-- Extracted records follows --
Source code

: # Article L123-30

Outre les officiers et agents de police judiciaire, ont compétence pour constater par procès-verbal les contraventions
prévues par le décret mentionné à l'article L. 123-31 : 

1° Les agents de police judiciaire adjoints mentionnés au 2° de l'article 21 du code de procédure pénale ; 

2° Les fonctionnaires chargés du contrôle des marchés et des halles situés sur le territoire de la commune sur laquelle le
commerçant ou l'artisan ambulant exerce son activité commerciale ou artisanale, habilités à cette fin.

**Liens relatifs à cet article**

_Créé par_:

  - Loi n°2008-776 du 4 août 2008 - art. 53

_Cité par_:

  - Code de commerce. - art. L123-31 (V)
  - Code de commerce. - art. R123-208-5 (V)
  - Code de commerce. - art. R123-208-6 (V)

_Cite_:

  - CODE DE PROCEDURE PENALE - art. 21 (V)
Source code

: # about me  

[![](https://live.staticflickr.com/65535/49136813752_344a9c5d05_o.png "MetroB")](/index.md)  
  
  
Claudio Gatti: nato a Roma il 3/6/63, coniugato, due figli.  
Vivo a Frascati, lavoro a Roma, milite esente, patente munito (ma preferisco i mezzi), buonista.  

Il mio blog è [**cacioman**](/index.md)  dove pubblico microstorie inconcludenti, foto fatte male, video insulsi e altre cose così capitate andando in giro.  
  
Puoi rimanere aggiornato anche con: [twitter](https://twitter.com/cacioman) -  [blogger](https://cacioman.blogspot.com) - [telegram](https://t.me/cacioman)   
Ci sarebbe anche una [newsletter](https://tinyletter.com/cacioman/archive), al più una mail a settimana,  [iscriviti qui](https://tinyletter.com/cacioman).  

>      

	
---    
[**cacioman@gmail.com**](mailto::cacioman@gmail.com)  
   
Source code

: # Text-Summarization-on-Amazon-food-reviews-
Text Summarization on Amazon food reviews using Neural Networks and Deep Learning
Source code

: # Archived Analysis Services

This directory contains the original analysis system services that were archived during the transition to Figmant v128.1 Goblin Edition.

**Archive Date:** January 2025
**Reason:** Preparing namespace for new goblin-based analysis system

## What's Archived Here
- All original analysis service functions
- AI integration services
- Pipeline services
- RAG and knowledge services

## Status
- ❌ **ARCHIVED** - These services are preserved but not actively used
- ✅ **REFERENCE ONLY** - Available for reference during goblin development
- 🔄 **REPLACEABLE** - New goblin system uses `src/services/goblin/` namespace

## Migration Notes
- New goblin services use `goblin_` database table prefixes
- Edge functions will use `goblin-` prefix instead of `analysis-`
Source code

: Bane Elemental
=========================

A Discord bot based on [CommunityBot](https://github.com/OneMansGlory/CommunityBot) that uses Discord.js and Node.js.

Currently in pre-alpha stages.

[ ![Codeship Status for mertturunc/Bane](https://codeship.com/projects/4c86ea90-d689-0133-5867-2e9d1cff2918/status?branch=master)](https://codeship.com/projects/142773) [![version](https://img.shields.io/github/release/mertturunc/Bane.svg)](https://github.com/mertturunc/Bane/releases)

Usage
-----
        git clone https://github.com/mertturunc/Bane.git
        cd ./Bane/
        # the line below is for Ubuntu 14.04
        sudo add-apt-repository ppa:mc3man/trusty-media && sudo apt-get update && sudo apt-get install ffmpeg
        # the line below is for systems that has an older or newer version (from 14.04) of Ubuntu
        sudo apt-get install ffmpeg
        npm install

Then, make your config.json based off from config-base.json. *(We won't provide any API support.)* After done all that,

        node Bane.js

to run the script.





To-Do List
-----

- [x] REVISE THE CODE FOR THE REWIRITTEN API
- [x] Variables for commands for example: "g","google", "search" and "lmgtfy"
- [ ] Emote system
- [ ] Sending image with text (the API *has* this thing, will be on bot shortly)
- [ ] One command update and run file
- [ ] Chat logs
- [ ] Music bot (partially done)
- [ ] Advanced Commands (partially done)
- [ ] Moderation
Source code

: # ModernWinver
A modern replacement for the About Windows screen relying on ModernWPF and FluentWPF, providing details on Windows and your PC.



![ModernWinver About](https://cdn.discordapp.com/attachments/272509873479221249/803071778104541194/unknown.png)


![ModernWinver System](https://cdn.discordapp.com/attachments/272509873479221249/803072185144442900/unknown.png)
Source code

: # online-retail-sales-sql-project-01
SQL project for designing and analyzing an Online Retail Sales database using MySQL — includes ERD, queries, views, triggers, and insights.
-- Extracted records concluded --
- **Assigned task**
Set down the full listing a second time, exactly as given.

- **Result**
Source code

: # Article L123-30

Outre les officiers et agents de police judiciaire, ont compétence pour constater par procès-verbal les contraventions
prévues par le décret mentionné à l'article L. 123-31 : 

1° Les agents de police judiciaire adjoints mentionnés au 2° de l'article 21 du code de procédure pénale ; 

2° Les fonctionnaires chargés du contrôle des marchés et des halles situés sur le territoire de la commune sur laquelle le
commerçant ou l'artisan ambulant exerce son activité commerciale ou artisanale, habilités à cette fin.

**Liens relatifs à cet article**

_Créé par_:

  - Loi n°2008-776 du 4 août 2008 - art. 53

_Cité par_:

  - Code de commerce. - art. L123-31 (V)
  - Code de commerce. - art. R123-208-5 (V)
  - Code de commerce. - art. R123-208-6 (V)

_Cite_:

  - CODE DE PROCEDURE PENALE - art. 21 (V)
Source code

: # about me  

[![](https://live.staticflickr.com/65535/49136813752_344a9c5d05_o.png "MetroB")](/index.md)  
  
  
Claudio Gatti: nato a Roma il 3/6/63, coniugato, due figli.  
Vivo a Frascati, lavoro a Roma, milite esente, patente munito (ma preferisco i mezzi), buonista.  

Il mio blog è [**cacioman**](/index.md)  dove pubblico microstorie inconcludenti, foto fatte male, video insulsi e altre cose così capitate andando in giro.  
  
Puoi rimanere aggiornato anche con: [twitter](https://twitter.com/cacioman) -  [blogger](https://cacioman.blogspot.com) - [telegram](https://t.me/cacioman)   
Ci sarebbe anche una [newsletter](https://tinyletter.com/cacioman/archive), al più una mail a settimana,  [iscriviti qui](https://tinyletter.com/cacioman).  

>      

	
---    
[**cacioman@gmail.com**](mailto::cacioman@gmail.com)  
   
Source code

: # Text-Summarization-on-Amazon-food-reviews-
Text Summarization on Amazon food reviews using Neural Networks and Deep Learning
Source code

: # Archived Analysis Services

This directory contains the original analysis system services that were archived during the transition to Figmant v128.1 Goblin Edition.

**Archive Date:** January 2025
**Reason:** Preparing namespace for new goblin-based analysis system

## What's Archived Here
- All original analysis service functions
- AI integration services
- Pipeline services
- RAG and knowledge services

## Status
- ❌ **ARCHIVED** - These services are preserved but not actively used
- ✅ **REFERENCE ONLY** - Available for reference during goblin development
- 🔄 **REPLACEABLE** - New goblin system uses `src/services/goblin/` namespace

## Migration Notes
- New goblin services use `goblin_` database table prefixes
- Edge functions will use `goblin-` prefix instead of `analysis-`
Source code

: Bane Elemental
=========================

A Discord bot based on [CommunityBot](https://github.com/OneMansGlory/CommunityBot) that uses Discord.js and Node.js.

Currently in pre-alpha stages.

[ ![Codeship Status for mertturunc/Bane](https://codeship.com/projects/4c86ea90-d689-0133-5867-2e9d1cff2918/status?branch=master)](https://codeship.com/projects/142773) [![version](https://img.shields.io/github/release/mertturunc/Bane.svg)](https://github.com/mertturunc/Bane/releases)

Usage
-----
        git clone https://github.com/mertturunc/Bane.git
        cd ./Bane/
        # the line below is for Ubuntu 14.04
        sudo add-apt-repository ppa:mc3man/trusty-media && sudo apt-get update && sudo apt-get install ffmpeg
        # the line below is for systems that has an older or newer version (from 14.04) of Ubuntu
        sudo apt-get install ffmpeg
        npm install

Then, make your config.json based off from config-base.json. *(We won't provide any API support.)* After done all that,

        node Bane.js

to run the script.





To-Do List
-----

- [x] REVISE THE CODE FOR THE REWIRITTEN API
- [x] Variables for commands for example: "g","google", "search" and "lmgtfy"
- [ ] Emote system
- [ ] Sending image with text (the API *has* this thing, will be on bot shortly)
- [ ] One command update and run file
- [ ] Chat logs
- [ ] Music bot (partially done)
- [ ] Advanced Commands (partially done)
- [ ] Moderation
Source code

: # ModernWinver
A modern replacement for the About Windows screen relying on ModernWPF and FluentWPF, providing details on Windows and your PC.



![ModernWinver About](https://cdn.discordapp.com/attachments/272509873479221249/803071778104541194/unknown.png)


![ModernWinver System](https://cdn.discordapp.com/attachments/272509873479221249/803072185144442900/unknown.png)
Source code

: # online-retail-sales-sql-project-01
SQL project for designing and analyzing an Online Retail Sales database using MySQL — includes ERD, queries, views, triggers, and insights.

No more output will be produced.